Entries supplied:
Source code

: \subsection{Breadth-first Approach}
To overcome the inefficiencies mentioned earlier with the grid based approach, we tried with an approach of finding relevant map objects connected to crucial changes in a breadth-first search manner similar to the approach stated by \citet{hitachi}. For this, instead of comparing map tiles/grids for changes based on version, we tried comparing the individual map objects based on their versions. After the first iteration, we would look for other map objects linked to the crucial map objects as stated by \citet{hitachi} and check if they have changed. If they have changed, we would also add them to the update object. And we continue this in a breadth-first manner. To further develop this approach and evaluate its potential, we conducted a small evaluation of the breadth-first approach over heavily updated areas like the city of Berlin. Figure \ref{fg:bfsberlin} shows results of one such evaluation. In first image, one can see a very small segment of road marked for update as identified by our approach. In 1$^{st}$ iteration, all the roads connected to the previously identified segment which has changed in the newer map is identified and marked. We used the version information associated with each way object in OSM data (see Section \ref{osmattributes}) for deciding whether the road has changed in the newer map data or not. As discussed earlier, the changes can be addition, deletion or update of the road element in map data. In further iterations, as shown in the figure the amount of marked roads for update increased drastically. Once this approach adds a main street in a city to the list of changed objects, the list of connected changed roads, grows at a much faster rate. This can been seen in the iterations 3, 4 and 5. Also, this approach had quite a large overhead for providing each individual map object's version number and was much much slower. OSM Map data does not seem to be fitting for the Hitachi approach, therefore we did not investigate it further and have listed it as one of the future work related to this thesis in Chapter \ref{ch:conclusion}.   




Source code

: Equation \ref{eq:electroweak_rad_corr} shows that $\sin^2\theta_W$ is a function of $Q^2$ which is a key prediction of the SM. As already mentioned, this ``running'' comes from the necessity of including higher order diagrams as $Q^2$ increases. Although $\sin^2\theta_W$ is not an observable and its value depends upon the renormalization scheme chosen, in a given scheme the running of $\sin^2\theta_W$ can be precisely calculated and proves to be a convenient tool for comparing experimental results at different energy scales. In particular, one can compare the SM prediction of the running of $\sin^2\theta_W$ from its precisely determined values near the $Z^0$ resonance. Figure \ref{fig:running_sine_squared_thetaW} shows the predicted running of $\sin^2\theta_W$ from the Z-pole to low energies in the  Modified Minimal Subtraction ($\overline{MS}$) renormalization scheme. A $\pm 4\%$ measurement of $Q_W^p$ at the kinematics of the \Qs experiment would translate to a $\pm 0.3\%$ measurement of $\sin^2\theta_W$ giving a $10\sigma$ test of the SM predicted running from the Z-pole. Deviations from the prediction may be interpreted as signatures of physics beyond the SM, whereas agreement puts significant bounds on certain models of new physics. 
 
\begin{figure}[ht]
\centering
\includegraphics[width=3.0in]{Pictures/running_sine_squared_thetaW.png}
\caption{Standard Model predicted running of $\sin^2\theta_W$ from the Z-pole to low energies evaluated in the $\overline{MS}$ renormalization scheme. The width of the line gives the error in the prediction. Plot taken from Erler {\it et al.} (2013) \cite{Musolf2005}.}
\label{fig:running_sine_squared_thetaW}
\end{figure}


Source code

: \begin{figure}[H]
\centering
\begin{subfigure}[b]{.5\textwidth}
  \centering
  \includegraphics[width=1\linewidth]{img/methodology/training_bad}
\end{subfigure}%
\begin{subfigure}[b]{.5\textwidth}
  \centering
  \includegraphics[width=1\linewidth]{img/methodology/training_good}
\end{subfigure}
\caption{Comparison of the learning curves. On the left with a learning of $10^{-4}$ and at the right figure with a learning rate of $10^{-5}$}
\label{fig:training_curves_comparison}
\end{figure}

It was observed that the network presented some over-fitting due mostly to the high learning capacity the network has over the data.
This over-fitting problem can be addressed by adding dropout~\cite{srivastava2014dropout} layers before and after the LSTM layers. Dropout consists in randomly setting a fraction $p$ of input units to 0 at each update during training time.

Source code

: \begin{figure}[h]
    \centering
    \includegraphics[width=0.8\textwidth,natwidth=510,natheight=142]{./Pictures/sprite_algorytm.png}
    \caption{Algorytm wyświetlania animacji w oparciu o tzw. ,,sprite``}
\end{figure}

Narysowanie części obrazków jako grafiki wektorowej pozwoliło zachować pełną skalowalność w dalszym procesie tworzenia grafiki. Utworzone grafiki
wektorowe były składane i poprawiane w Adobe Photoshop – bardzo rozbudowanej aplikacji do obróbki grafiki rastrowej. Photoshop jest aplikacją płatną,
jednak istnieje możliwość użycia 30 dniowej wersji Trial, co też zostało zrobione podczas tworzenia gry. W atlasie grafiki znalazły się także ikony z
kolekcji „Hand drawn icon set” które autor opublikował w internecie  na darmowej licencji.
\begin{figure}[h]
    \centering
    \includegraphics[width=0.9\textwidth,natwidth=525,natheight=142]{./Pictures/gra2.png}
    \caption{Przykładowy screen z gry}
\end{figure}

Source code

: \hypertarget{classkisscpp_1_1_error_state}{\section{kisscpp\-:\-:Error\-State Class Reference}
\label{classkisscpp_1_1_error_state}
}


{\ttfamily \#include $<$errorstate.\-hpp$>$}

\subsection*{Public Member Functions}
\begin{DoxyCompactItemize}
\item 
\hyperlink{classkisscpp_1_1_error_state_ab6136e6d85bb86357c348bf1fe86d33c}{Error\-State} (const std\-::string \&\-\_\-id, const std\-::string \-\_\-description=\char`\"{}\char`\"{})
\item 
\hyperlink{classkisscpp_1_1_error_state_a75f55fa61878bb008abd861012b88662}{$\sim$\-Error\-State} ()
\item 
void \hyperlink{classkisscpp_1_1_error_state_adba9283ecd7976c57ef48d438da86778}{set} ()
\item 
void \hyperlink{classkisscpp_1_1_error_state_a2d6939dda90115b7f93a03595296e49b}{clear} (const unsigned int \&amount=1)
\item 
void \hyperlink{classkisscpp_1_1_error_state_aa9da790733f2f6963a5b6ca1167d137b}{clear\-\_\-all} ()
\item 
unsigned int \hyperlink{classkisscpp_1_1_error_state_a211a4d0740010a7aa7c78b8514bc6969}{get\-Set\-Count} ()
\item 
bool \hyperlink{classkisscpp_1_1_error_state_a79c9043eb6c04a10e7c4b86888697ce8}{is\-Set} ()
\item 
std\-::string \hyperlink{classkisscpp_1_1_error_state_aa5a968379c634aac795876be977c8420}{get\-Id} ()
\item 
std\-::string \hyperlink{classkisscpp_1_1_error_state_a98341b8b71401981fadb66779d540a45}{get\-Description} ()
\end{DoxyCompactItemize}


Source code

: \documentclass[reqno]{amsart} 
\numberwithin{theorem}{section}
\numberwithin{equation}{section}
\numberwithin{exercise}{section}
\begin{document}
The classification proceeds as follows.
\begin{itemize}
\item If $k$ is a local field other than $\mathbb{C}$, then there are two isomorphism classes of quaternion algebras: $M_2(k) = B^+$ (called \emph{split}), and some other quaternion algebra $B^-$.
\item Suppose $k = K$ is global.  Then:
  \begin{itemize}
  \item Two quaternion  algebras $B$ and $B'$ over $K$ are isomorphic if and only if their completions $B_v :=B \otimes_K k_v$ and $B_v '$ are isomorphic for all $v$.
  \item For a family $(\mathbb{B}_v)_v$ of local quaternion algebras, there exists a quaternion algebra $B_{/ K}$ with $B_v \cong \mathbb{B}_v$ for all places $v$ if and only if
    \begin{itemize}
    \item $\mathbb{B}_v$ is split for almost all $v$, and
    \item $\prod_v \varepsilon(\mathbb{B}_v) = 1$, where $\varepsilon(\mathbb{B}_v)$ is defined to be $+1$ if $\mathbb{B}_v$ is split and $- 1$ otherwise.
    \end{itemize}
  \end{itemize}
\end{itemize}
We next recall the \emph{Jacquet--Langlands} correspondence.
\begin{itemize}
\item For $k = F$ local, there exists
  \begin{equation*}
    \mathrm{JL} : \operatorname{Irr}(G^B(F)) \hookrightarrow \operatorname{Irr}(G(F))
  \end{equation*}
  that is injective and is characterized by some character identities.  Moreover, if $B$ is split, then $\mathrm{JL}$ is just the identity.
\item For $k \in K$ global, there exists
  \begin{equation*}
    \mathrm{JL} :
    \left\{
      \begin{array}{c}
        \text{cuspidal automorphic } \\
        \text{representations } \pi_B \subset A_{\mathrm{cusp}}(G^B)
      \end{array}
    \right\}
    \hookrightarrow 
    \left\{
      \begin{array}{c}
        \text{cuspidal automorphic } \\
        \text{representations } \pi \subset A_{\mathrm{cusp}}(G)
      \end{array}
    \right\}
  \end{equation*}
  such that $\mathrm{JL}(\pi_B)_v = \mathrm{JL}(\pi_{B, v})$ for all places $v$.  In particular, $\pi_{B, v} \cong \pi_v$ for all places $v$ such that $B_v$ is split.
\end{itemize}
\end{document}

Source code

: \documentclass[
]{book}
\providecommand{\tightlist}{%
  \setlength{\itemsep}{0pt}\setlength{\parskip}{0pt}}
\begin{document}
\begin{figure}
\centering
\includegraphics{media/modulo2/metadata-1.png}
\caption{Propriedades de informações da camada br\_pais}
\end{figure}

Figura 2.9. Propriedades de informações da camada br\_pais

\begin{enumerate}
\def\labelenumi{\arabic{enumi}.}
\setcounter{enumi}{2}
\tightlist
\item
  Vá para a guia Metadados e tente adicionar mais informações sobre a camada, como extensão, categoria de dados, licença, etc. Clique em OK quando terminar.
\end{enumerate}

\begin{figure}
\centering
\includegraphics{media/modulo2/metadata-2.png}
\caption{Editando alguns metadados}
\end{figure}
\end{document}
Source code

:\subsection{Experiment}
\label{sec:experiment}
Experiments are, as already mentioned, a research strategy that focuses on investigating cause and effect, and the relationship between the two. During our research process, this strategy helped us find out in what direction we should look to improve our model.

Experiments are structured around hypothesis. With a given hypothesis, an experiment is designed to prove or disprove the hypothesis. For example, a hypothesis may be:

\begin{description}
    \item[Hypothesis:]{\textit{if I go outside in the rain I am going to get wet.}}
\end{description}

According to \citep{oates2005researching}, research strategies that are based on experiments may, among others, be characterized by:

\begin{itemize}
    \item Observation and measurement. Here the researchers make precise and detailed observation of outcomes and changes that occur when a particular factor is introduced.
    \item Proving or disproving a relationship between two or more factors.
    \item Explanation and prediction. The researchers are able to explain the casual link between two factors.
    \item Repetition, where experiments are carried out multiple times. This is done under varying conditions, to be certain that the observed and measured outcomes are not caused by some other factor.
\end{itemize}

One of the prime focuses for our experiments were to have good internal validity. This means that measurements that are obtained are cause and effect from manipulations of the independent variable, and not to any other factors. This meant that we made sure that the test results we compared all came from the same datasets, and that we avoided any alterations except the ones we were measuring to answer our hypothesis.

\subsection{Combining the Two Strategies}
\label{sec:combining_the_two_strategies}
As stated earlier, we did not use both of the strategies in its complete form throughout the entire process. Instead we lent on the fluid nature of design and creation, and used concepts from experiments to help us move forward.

The task:
Take from the listing above each line containing "hookrightarrow".

Problem solution:
    \mathrm{JL} : \operatorname{Irr}(G^B(F)) \hookrightarrow \operatorname{Irr}(G(F))
    \hookrightarrow 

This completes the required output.